**Task details:** Only the lines below, from the one with "conjugate by one" through the one with "matrix product unitary", are to be written out, exactly.
-.-.-
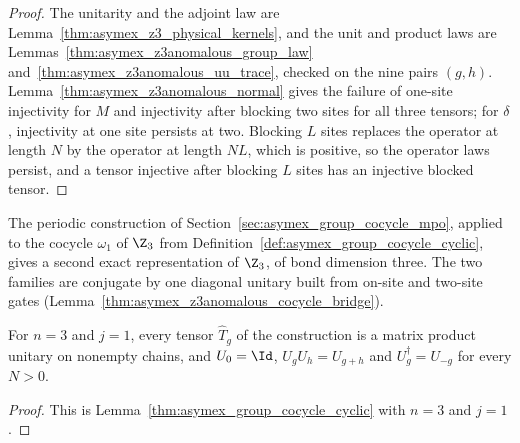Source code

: \begin{proof}
    \leanok
    The unitarity and the adjoint law are
    Lemma~\ref{thm:asymex_z3_physical_kernels}, and the unit and product
    laws are Lemmas~\ref{thm:asymex_z3anomalous_group_law}
    and~\ref{thm:asymex_z3anomalous_uu_trace}, checked on the nine pairs
    $(g,h)$. Lemma~\ref{thm:asymex_z3anomalous_normal} gives the failure
    of one-site injectivity for $M$ and injectivity after blocking two sites
    for all three tensors; for $\delta$, injectivity at one site persists
    at two. Blocking $L$ sites replaces the operator at length $N$ by the
    operator at length $NL$, which is positive, so the operator laws
    persist, and a tensor injective after blocking $L$ sites has an
    injective blocked tensor.
\end{proof}

The periodic construction of Section~\ref{sec:asymex_group_cocycle_mpo},
applied to the cocycle $\omega_1$ of $\Z_3$ from
Definition~\ref{def:asymex_group_cocycle_cyclic}, gives a second exact
representation of $\Z_3$, of bond dimension three. The two families are
conjugate by one diagonal unitary built from on-site and two-site gates
(Lemma~\ref{thm:asymex_z3anomalous_cocycle_bridge}).

\begin{lemma}
    \label{thm:asymex_z3anomalous_cocycle_family}
    \leanok
    For $n=3$ and $j=1$, every tensor $\hat T_g$ of the construction is a
    matrix product unitary on nonempty chains, and $U_0=\Id$,
    $U_gU_h=U_{g+h}$ and $U_g^\dagger=U_{-g}$ for every $N>0$.
\end{lemma}

\begin{proof}
    \leanok
    This is Lemma~\ref{thm:asymex_group_cocycle_cyclic} with $n=3$ and
    $j=1$.
\end{proof}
-.-.-
**Answer for the task:**
conjugate by one diagonal unitary built from on-site and two-site gates
(Lemma~\ref{thm:asymex_z3anomalous_cocycle_bridge}).

\begin{lemma}
    \label{thm:asymex_z3anomalous_cocycle_family}
    \leanok
    For $n=3$ and $j=1$, every tensor $\hat T_g$ of the construction is a
    matrix product unitary on nonempty chains, and $U_0=\Id$,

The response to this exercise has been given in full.